Late last week, only a few days before the big game, law enforcement authorities announced a crackdown on alleged counterfeiting of NFL merchandise.

In addition, a sports memorabilia dealer from New Jersey filed a lawsuit against the New York Giants. The suit contended that the team had misled him about the status of supposedly "game-worn" merchandise.

In this post, we will update you on these two developments.

The crackdown on allegedly counterfeit merchandise included the display of piles of jerseys and sweatshirts bearing the insignia of the Seattle Seahawks and the Denver Broncos. The concerns about counterfeiting also extended to tickets.
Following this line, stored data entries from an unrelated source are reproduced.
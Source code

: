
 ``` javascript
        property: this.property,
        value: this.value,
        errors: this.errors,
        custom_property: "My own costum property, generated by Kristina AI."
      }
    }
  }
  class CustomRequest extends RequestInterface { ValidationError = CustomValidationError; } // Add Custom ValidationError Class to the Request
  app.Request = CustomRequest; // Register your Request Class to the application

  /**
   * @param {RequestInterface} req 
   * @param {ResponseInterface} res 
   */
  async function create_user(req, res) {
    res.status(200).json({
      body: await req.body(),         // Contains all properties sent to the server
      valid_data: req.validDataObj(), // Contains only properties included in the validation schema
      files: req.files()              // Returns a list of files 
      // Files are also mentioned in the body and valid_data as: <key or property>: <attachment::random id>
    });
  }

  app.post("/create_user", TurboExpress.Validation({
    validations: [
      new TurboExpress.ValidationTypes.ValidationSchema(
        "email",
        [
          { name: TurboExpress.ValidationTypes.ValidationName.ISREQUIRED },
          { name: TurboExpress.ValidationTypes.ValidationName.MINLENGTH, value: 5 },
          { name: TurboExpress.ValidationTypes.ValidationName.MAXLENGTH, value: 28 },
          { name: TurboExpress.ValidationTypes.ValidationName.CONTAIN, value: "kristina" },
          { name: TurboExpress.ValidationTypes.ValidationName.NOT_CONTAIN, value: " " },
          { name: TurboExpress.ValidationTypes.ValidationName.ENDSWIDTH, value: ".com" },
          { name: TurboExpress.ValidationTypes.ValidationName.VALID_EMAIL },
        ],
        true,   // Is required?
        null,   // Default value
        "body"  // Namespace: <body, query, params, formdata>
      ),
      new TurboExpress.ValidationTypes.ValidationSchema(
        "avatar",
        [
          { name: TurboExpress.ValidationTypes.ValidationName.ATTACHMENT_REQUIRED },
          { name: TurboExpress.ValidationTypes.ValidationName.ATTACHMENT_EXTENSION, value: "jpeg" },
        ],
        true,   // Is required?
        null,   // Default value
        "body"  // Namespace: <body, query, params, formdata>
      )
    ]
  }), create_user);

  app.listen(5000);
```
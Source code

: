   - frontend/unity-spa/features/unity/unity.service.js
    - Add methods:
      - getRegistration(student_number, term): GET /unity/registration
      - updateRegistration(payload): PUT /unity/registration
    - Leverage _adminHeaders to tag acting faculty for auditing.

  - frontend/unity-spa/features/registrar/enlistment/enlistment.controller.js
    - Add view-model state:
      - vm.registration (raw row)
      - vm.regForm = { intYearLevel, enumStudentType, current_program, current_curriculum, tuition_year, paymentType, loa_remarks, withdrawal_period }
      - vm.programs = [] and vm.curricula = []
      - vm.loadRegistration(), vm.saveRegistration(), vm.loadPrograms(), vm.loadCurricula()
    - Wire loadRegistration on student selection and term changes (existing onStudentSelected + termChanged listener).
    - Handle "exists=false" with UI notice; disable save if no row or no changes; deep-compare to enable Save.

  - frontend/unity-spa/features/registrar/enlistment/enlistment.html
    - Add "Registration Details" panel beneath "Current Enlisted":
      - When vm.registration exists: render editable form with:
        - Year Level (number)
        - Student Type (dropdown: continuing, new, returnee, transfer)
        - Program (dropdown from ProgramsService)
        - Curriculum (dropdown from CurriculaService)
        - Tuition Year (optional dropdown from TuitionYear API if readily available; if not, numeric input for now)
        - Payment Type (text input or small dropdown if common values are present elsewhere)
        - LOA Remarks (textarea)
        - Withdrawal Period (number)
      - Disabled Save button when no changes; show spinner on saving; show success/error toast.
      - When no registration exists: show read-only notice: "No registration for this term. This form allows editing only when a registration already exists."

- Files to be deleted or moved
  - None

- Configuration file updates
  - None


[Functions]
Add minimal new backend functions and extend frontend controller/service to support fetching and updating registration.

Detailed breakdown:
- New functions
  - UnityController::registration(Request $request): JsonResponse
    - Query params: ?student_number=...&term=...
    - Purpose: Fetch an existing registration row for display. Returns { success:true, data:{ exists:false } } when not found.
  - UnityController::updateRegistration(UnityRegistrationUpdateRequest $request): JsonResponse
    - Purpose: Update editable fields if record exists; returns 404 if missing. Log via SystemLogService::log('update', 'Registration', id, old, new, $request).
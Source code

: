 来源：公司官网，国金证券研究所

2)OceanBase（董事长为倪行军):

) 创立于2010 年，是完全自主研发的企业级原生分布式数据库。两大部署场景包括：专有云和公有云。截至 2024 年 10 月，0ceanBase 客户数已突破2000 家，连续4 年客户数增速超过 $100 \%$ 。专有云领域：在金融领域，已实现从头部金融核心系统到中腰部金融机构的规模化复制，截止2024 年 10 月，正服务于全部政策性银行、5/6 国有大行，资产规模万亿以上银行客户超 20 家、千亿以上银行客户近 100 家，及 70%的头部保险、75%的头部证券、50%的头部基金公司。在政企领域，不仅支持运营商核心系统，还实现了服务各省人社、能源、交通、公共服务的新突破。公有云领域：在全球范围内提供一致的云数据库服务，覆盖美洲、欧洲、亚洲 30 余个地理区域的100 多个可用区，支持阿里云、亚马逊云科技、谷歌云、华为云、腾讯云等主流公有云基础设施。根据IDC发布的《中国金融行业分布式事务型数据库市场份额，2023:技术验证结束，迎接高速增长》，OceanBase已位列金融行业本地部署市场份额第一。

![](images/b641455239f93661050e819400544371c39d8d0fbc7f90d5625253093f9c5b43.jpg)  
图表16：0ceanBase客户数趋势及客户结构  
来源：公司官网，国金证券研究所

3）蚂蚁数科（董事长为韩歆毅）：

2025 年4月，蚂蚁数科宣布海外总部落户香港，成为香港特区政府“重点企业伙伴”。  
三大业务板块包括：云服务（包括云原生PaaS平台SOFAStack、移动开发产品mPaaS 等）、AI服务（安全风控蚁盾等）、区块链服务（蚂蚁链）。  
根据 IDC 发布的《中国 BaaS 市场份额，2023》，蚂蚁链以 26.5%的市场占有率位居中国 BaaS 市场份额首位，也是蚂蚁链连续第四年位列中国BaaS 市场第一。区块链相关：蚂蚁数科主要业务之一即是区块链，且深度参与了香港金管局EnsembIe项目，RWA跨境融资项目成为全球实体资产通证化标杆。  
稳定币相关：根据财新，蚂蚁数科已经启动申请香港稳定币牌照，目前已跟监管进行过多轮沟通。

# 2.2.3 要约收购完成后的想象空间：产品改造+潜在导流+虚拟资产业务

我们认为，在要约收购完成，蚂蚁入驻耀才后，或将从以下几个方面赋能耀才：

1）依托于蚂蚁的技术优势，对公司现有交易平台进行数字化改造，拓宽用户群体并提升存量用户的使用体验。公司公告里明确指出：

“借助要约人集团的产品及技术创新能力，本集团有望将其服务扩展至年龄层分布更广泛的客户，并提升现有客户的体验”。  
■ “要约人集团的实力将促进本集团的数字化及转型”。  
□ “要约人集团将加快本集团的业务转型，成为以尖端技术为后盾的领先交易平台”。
Authorities said the jerseys and sweatshirts were largely from overseas. The U.S. Immigration and Customs Enforcement (ICE) agency seized much of the merchandise after intercepting shipments at U.S. ports.

Fifty people were reportedly arrested in the anti-counterfeiting crackdown. The acting director of ICE told the press that buying NFL merchandise of dubious origin online puts people at risk of credit card theft.

When the game finally got underway, the Seahawks surged to a blow-out win over a slightly favored Broncos team quarterbacked by record-setting quarterback Peyton Manning. Sports commentators noted that it was one of the worst performances ever on such a big stage by a future Hall-of-Fame performer.

Meanwhile, in the New Jersey lawsuit on doctored "game-worn" merchandise, Peyton Manning's brother Eli was accused of participating in the fraud. The suit contends that Eli Manning allowed an equipment manager to make a helmet look like it was used in the 2008 Super Bowl - even though it wasn't.

In short, it was a rough week for the Manning brothers.